Twelve Things to Know About the “Fair Tax for Illinois”
By Jared Walczak, Senior Policy Analyst with the TaxFoundation
- New Illinois Gov. J.B. Pritzker (D) has proposed sweeping changes to Illinois’ tax code, advocating a constitutional amendment to permit a graduated-rate income tax and proposing a new rate and bracket structure.
- Under the proposal, corporate income would be taxed at 10.45 percent, the third-highest rate in the nation, while pass-through business income would be taxed at a top rate of 9.45 percent, the fourth highest such rate nationwide.
- The proposal diverges sharply from ideal—or even typical—income tax structure.

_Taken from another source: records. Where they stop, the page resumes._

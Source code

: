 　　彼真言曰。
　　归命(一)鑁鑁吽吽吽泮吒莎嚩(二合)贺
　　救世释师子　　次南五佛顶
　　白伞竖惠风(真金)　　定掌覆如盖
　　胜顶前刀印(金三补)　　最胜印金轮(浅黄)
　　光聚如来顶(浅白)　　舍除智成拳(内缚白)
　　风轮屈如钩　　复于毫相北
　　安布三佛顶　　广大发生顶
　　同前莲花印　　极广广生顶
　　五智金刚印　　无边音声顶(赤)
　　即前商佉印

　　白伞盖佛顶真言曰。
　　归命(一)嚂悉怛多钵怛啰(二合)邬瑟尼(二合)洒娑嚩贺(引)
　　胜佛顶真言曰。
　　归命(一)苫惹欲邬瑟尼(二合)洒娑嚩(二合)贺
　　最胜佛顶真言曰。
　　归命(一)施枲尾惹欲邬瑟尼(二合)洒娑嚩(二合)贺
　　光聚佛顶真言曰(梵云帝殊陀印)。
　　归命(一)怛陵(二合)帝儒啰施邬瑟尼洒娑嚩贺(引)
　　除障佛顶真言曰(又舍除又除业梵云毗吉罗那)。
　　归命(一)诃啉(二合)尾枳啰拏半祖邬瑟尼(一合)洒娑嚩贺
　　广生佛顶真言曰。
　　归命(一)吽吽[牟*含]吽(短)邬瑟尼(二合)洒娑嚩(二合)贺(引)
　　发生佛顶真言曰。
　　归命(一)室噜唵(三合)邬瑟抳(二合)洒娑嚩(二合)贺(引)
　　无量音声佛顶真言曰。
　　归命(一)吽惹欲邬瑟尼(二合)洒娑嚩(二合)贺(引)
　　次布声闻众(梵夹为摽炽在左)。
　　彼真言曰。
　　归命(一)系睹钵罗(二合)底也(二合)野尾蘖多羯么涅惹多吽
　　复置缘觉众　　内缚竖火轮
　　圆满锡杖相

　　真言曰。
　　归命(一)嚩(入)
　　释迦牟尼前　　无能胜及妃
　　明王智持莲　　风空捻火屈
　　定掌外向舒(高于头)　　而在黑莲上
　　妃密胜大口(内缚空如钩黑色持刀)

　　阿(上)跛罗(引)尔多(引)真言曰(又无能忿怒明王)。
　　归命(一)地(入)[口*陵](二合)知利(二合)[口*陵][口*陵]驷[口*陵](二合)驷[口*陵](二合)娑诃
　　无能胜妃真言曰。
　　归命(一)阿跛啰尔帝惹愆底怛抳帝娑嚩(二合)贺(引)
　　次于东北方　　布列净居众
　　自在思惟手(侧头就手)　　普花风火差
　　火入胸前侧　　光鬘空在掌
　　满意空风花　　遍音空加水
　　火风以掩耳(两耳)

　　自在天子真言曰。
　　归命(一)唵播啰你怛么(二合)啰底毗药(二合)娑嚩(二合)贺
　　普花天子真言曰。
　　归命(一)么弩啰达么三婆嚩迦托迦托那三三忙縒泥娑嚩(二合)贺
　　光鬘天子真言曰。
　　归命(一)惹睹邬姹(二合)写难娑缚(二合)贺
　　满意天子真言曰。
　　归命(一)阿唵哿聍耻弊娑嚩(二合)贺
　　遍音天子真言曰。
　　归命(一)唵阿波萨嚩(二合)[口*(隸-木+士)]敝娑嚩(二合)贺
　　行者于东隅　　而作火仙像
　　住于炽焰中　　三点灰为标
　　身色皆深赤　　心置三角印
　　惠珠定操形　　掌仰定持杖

It omits inflation indexing (resulting in “bracket creep”), creates a marriage penalty, and includes a recapture provision which subjects the entirety of a taxpayer’s income to the top marginal rate once they reach that bracket.
- The neighboring states of Indiana, Iowa, Kentucky, and Missouri have all cut income taxes in recent years, while Illinois may be headed in the opposite direction.
- The governor’s proposed tax rates are merely notional; should voters permit a graduated-rate income tax, there are compelling reasons to believe that rates may climb even higher, and that more taxpayers would be subjected to higher rates.
- Were the proposal implemented, Illinois is projected to decline from 36th to 48th on the State Business Tax Climate Index, which measures tax structure.